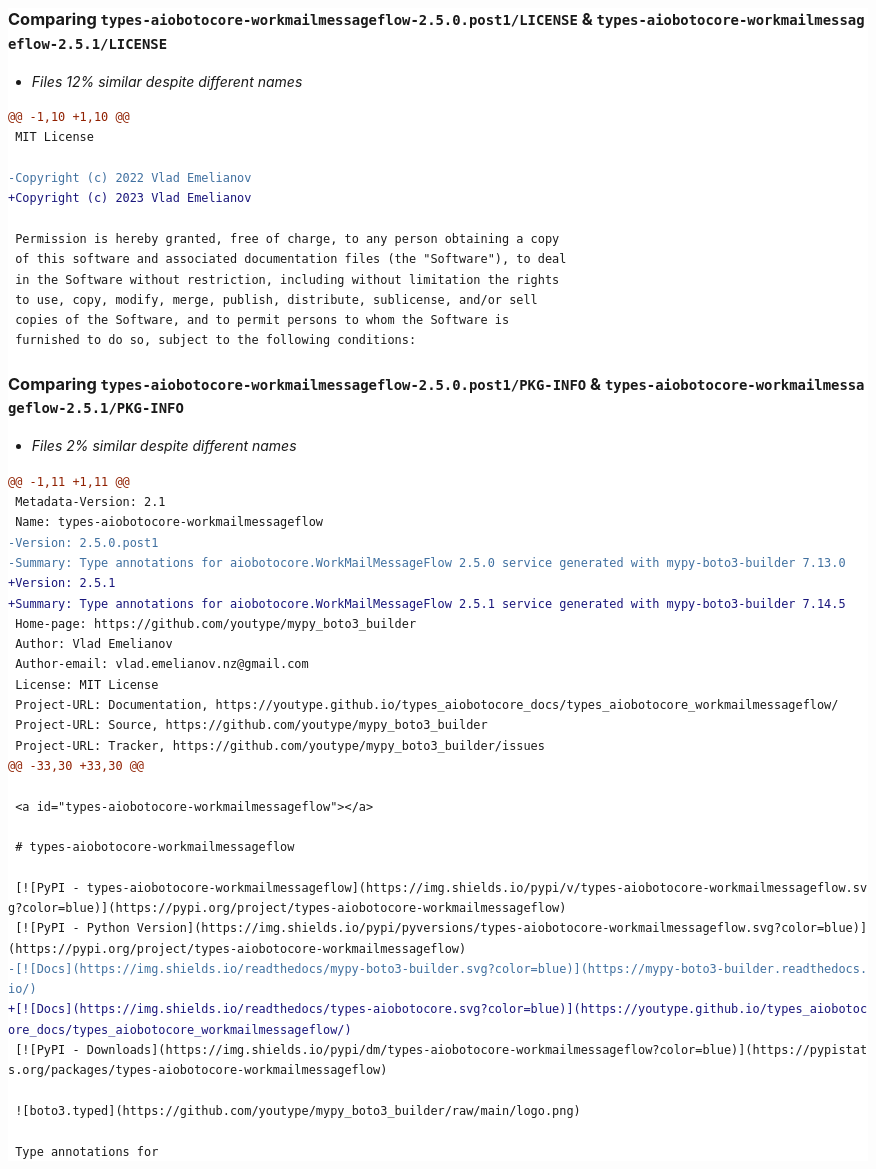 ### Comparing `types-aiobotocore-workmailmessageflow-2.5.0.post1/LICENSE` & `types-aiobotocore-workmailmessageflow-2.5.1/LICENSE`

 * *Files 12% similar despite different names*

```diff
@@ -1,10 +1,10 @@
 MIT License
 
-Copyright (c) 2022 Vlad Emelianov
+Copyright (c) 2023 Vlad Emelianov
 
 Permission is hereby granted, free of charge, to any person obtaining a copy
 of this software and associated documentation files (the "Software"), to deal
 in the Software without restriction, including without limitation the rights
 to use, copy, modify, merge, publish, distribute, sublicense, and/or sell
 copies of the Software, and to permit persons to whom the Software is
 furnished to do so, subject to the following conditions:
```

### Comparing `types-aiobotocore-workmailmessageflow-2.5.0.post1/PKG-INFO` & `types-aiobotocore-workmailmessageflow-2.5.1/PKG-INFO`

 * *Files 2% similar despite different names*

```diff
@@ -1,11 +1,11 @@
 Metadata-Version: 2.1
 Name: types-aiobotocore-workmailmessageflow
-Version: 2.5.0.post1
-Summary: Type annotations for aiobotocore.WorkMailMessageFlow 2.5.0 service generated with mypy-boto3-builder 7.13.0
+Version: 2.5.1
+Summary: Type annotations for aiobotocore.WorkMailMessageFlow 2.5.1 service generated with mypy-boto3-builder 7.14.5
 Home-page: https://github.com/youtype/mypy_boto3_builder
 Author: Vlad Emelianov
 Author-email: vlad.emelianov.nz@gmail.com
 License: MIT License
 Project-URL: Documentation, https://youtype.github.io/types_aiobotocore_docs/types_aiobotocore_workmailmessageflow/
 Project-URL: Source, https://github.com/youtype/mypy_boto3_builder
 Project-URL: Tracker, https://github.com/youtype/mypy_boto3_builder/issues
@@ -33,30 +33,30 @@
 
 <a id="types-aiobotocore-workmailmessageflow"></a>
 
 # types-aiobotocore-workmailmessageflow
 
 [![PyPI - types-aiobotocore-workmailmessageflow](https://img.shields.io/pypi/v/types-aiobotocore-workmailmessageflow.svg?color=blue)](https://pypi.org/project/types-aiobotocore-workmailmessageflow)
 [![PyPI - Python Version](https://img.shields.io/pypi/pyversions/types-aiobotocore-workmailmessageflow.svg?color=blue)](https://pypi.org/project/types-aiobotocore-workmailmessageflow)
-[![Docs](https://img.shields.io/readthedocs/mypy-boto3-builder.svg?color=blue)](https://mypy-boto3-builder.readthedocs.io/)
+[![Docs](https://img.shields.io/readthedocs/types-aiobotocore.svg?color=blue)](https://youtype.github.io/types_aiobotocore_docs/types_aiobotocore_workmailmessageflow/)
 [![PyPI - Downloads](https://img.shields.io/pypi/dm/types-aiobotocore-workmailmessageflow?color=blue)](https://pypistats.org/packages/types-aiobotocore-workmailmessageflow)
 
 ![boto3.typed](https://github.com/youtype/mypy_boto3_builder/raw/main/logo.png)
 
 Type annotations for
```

================================

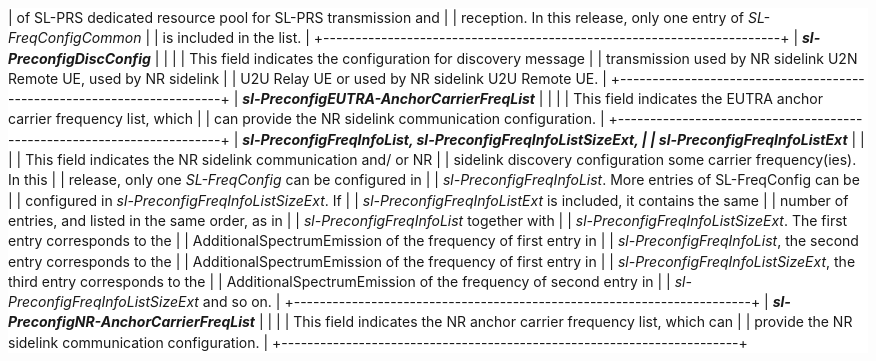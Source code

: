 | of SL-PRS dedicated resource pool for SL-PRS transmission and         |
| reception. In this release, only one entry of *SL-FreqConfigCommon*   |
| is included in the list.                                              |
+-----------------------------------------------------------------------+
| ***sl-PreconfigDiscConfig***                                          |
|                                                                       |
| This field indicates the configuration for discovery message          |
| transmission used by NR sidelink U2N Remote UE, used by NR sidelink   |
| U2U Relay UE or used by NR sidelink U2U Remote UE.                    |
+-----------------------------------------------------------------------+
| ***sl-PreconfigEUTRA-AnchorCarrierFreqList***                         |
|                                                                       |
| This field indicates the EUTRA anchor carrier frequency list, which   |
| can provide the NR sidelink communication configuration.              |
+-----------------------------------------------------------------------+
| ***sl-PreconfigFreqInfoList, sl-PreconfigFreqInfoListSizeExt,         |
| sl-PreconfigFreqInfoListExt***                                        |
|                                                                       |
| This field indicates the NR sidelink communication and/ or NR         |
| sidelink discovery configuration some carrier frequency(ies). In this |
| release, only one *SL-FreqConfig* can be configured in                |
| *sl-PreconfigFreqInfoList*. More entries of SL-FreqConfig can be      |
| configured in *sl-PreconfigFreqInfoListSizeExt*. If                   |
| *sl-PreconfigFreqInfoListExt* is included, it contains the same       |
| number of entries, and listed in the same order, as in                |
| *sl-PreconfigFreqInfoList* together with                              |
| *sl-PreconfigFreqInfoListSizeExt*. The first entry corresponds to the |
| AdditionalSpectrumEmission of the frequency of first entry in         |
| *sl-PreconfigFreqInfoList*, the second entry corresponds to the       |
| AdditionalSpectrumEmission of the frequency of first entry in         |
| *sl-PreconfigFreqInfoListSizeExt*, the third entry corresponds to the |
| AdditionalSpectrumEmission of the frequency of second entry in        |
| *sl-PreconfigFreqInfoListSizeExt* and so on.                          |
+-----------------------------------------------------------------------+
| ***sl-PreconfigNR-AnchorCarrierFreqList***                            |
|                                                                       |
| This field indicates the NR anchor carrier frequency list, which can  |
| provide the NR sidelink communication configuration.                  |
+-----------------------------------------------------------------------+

================================

**What to produce**
In the data above, find the line with "indicates the configuration" and the line with "third entry corresponds to the |". Retype both, plus every line between them, exactly.

**Solution below**
| This field indicates the configuration for discovery message          |
| transmission used by NR sidelink U2N Remote UE, used by NR sidelink   |
| U2U Relay UE or used by NR sidelink U2U Remote UE.                    |
+-----------------------------------------------------------------------+
| ***sl-PreconfigEUTRA-AnchorCarrierFreqList***                         |
|                                                                       |
| This field indicates the EUTRA anchor carrier frequency list, which   |
| can provide the NR sidelink communication configuration.              |
+-----------------------------------------------------------------------+
| ***sl-PreconfigFreqInfoList, sl-PreconfigFreqInfoListSizeExt,         |
| sl-PreconfigFreqInfoListExt***                                        |
|                                                                       |
| This field indicates the NR sidelink communication and/ or NR         |
| sidelink discovery configuration some carrier frequency(ies). In this |
| release, only one *SL-FreqConfig* can be configured in                |
| *sl-PreconfigFreqInfoList*. More entries of SL-FreqConfig can be      |
| configured in *sl-PreconfigFreqInfoListSizeExt*. If                   |
| *sl-PreconfigFreqInfoListExt* is included, it contains the same       |
| number of entries, and listed in the same order, as in                |
| *sl-PreconfigFreqInfoList* together with                              |
| *sl-PreconfigFreqInfoListSizeExt*. The first entry corresponds to the |
| AdditionalSpectrumEmission of the frequency of first entry in         |
| *sl-PreconfigFreqInfoList*, the second entry corresponds to the       |
| AdditionalSpectrumEmission of the frequency of first entry in         |
| *sl-PreconfigFreqInfoListSizeExt*, the third entry corresponds to the |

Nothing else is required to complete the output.